Aug., Lib. 83 Quaest. Q80: We have the narratives of the Evangelists, by which we know that Christ was both born of the Blessed Virgin Mary, was seized by the Jews, scourged, crucified, put to death, and buried in a tomb, all which cannot be supposed to have taken place without a body, and not even the maddest will say that these things are to be understood figuratively, when they are told by men who wrote what they remembered to have happened.

These then are witnesses that He had a body, as those affections which cannot be without mind prove Him to have had a mind, and which we read in the accounts of the same Evangelists, that Jesus wondered, was angry, was sorrowful.

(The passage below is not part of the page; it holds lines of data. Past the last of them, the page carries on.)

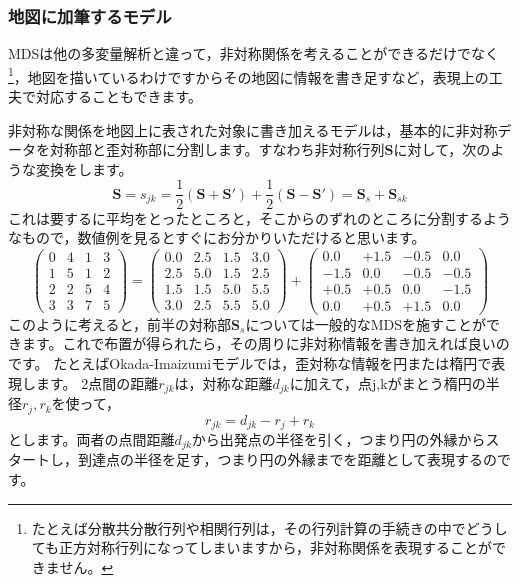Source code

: \documentclass{ltjsbook}
\begin{document}
\subsubsection{地図に加筆するモデル}
MDSは他の多変量解析と違って，非対称関係を考えることができるだけでなく\footnote{たとえば分散共分散行列や相関行列は，その行列計算の手続きの中でどうしても正方対称行列になってしまいますから，非対称関係を表現することができません。}，地図を描いているわけですからその地図に情報を書き足すなど，表現上の工夫で対応することもできます。

非対称な関係を地図上に表された対象に書き加えるモデルは，基本的に非対称データを対称部と歪対称部に分割します。すなわち非対称行列$\bm{S}$に対して，次のような変換をします。
\[ \bm{S} = s_{jk} = \frac{1}{2}(\bm{S}+\bm{S}') + \frac{1}{2}(\bm{S}-\bm{S}')= \bm{S}_s + \bm{S}_{sk} \]
これは要するに平均をとったところと，そこからのずれのところに分割するようなもので，数値例を見るとすぐにお分かりいただけると思います。
\[ \begin{pmatrix} 0 & 4 & 1 & 3 \\
                1 & 5 & 1 & 2 \\
                2 & 2 & 5 & 4 \\
                3 & 3 & 7 & 5\end{pmatrix} =
	\begin{pmatrix} 0.0 & 2.5 & 1.5 & 3.0 \\ 2.5 & 5.0 & 1.5 & 2.5 \\ 1.5 & 1.5 & 5.0 & 5.5\\3.0 & 2.5 & 5.5 & 5.0 \end{pmatrix}
	+
	\begin{pmatrix} 0.0 & +1.5 & -0.5 & 0.0 \\ -1.5 & 0.0 & -0.5 & -0.5 \\ +0.5 & +0.5 & 0.0 & -1.5 \\ 0.0 & +0.5 & +1.5 & 0.0 \end{pmatrix}
\]
このように考えると，前半の対称部$\bm{S}_s$については一般的なMDSを施すことができます。これで布置が得られたら，その周りに非対称情報を書き加えれば良いのです。
たとえばOkada-Imaizumiモデル\parencite{okada1987nonmetric,okada1997asymmetric}では，歪対称な情報を円または楕円で表現します。
2点間の距離$r_{jk}$は，対称な距離$d_{jk}$に加えて，点j,kがまとう楕円の半径$r_j,r_k$を使って，
\[ r_{jk} = d_{jk} -r_j + r_k \]
とします。両者の点間距離$d_{jk}$から出発点の半径を引く，つまり円の外縁からスタートし，到達点の半径を足す，つまり円の外縁までを距離として表現するのです。
\end{document}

Aug., City of God, book xiv, ch. 9: Since then these things are related in the Evangelists, they are not surely false, but as when He willed He became Man, so likewise when He willed He took into His human soul these passions for the sake of adding assurance to the dispensation. We indeed have these passions by reason of the weakness of our human nature; not so the Lord Jesus, whose weakness was of power.

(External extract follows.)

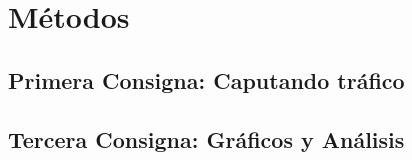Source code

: \section{M\'etodos}

\subsection{Primera Consigna: Caputando tr\'afico}\label{sec:metodos_1}

\subsection{Tercera Consigna: Gr\'aficos y An\'alisis}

Damas., Fid. Orth., iii, 20: Wherefore the passions of our nature were in Christ both by nature and beyond nature. By nature, because He left His flesh to suffer the things incidental to it; beyond nature, because these natural emotions did not in Him precede the will. For in Christ nothing befel of compulsion, but all was voluntary; with His will He hungered, with His will He feared, or was sorrowful.

Here His sorrow is declared, "Then saith he unto them, My soul is sorrowful even unto death."

Ambrose, in Luc. 23, 43: He is sorrowful, yet not Himself, but His soul; not His Wisdom, not His divine Substance, but His soul, for He took upon Him my soul, and my body.

Jerome: He is sorrowful not because of death, but "unto death," until He has set the Apostles free by His Passion. Let those who imagine Jesus to have taken an irrational soul, say how it is that He is thus sorrowful, and knows the season of His sorrow, for though the brute animals have sorrow, yet they know neither the causes of it, nor the time for which it must endure.

Origen: Or otherwise; "My soul is sorrowful even unto death;" as much as to say, Sorrow is begun in me, but not to endure for ever, but only till the hour of death; that when I shall die for sin, I shall die also to all sorrow, whose beginnings only are in me. "Tarry ye here, and watch with me;" as much as to say, The rest I bade sit yonder as weak, removing them from this struggle; but you I have brought hither as being stronger, that ye may toil with me in watching and prayer. But abide you here, that every man may stay in his own rank and station; since all grace, however great, has its superior.

Jerome: Or the sleep which He would have them forego is not bodily rest, for which at this critical time there was no room, but mental torpor, the sleep of unbelief.